## WHAT YOU SHOULD DO
Whenever a line in the data below includes the string "tabular", copy it out.

_ _ _ _ _ _ _

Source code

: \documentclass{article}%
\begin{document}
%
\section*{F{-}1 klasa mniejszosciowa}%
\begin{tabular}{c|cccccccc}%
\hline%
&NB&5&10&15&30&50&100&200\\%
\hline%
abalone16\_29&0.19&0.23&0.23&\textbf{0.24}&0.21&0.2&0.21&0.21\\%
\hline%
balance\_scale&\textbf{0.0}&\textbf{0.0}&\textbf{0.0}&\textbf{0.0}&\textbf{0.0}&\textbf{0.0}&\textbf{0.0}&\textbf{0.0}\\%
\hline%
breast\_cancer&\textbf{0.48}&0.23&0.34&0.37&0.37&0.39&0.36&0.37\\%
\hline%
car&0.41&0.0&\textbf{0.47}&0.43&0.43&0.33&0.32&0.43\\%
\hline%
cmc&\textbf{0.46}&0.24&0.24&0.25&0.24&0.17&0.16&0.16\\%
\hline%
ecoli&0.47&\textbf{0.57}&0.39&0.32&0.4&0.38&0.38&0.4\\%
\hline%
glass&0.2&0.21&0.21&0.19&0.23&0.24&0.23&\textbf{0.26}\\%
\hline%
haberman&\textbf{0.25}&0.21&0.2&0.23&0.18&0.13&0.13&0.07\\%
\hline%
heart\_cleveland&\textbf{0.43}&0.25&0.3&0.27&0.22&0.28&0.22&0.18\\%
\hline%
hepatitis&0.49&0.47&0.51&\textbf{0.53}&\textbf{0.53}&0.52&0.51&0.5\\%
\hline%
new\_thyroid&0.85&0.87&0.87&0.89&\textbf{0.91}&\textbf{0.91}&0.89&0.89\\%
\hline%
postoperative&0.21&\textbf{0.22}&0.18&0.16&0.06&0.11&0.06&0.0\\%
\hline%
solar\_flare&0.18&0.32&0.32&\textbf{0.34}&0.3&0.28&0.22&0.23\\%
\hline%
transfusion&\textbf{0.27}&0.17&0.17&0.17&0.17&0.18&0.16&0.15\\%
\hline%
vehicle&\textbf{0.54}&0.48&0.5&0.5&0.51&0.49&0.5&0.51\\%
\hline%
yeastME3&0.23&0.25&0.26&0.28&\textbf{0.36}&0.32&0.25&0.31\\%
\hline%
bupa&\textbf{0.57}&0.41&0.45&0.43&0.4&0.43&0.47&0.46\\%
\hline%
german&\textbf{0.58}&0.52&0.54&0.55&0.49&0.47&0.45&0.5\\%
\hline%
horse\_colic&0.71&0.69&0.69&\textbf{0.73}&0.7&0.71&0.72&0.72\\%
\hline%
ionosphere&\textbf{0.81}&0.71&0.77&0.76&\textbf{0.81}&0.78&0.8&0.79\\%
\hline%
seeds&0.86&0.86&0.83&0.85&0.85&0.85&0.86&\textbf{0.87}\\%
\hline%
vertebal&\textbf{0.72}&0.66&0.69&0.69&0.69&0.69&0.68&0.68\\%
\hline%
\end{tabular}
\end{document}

_ _ _ _ _ _ _

## THE COMPLETED TASK
\begin{tabular}{c|cccccccc}%
\end{tabular}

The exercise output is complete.